■ LISTED ENTRIES:
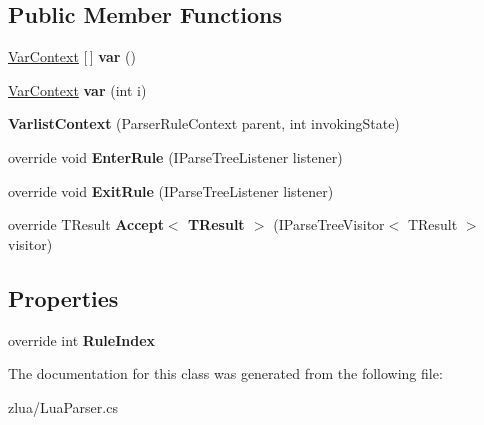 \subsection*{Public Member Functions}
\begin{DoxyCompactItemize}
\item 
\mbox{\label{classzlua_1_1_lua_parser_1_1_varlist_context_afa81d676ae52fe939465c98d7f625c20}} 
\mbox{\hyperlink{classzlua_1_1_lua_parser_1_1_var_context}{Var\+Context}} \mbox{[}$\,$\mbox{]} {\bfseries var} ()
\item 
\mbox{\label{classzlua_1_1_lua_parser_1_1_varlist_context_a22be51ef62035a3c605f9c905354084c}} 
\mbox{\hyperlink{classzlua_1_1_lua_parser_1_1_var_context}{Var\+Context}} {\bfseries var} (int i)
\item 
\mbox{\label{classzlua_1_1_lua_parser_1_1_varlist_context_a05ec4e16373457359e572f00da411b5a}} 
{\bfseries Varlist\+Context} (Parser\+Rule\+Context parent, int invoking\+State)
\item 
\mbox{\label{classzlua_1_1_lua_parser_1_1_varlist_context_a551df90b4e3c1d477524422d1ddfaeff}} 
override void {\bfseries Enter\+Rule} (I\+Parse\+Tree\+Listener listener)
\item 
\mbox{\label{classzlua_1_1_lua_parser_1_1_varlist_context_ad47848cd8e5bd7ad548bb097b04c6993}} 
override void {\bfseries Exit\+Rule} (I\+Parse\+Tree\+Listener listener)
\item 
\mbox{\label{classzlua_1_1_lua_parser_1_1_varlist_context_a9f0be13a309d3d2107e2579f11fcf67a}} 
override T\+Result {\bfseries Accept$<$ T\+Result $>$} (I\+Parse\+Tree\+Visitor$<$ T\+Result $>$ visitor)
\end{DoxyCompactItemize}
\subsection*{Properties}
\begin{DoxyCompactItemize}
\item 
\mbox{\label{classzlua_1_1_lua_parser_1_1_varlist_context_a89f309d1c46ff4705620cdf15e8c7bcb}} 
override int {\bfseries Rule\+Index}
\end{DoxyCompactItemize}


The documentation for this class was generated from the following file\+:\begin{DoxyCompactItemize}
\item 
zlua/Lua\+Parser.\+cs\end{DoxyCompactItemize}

■ WORK INSTRUCTION: Report each line of the material in which the string "hyperlink" occurs.

■ RESULT OF THIS TASK:
\mbox{\hyperlink{classzlua_1_1_lua_parser_1_1_var_context}{Var\+Context}} \mbox{[}$\,$\mbox{]} {\bfseries var} ()
\mbox{\hyperlink{classzlua_1_1_lua_parser_1_1_var_context}{Var\+Context}} {\bfseries var} (int i)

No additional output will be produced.